*** Opening Information supplied ***

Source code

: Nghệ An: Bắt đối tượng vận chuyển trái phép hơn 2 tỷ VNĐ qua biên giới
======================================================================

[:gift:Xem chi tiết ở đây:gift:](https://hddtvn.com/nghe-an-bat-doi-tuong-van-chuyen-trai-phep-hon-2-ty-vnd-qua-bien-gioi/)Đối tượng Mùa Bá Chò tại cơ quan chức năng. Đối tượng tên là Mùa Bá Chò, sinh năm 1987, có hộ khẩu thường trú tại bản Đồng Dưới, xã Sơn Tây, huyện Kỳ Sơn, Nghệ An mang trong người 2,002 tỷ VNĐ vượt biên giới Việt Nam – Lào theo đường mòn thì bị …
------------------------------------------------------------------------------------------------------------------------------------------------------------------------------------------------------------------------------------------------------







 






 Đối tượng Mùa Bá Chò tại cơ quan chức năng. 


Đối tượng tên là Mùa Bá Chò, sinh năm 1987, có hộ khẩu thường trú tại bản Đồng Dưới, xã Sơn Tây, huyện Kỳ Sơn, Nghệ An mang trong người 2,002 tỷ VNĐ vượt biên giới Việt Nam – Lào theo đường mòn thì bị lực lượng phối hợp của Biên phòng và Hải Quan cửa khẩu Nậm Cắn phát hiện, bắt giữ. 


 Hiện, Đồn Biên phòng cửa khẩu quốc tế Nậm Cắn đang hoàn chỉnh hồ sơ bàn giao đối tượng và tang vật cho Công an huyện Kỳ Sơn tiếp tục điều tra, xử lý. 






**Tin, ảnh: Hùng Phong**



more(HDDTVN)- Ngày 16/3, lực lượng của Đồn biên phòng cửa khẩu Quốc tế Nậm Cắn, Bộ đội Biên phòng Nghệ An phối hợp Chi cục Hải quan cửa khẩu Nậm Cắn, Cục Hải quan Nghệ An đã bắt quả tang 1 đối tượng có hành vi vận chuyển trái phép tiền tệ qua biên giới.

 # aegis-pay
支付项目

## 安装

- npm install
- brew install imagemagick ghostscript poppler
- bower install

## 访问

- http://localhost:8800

*** Closing Information supplied ***

Work instructions =
Find each line of the data above that holds the word "Việt", then copy it.

Solution to the exercise =
[:gift:Xem chi tiết ở đây:gift:](https://hddtvn.com/nghe-an-bat-doi-tuong-van-chuyen-trai-phep-hon-2-ty-vnd-qua-bien-gioi/)Đối tượng Mùa Bá Chò tại cơ quan chức năng. Đối tượng tên là Mùa Bá Chò, sinh năm 1987, có hộ khẩu thường trú tại bản Đồng Dưới, xã Sơn Tây, huyện Kỳ Sơn, Nghệ An mang trong người 2,002 tỷ VNĐ vượt biên giới Việt Nam – Lào theo đường mòn thì bị …
Đối tượng tên là Mùa Bá Chò, sinh năm 1987, có hộ khẩu thường trú tại bản Đồng Dưới, xã Sơn Tây, huyện Kỳ Sơn, Nghệ An mang trong người 2,002 tỷ VNĐ vượt biên giới Việt Nam – Lào theo đường mòn thì bị lực lượng phối hợp của Biên phòng và Hải Quan cửa khẩu Nậm Cắn phát hiện, bắt giữ. 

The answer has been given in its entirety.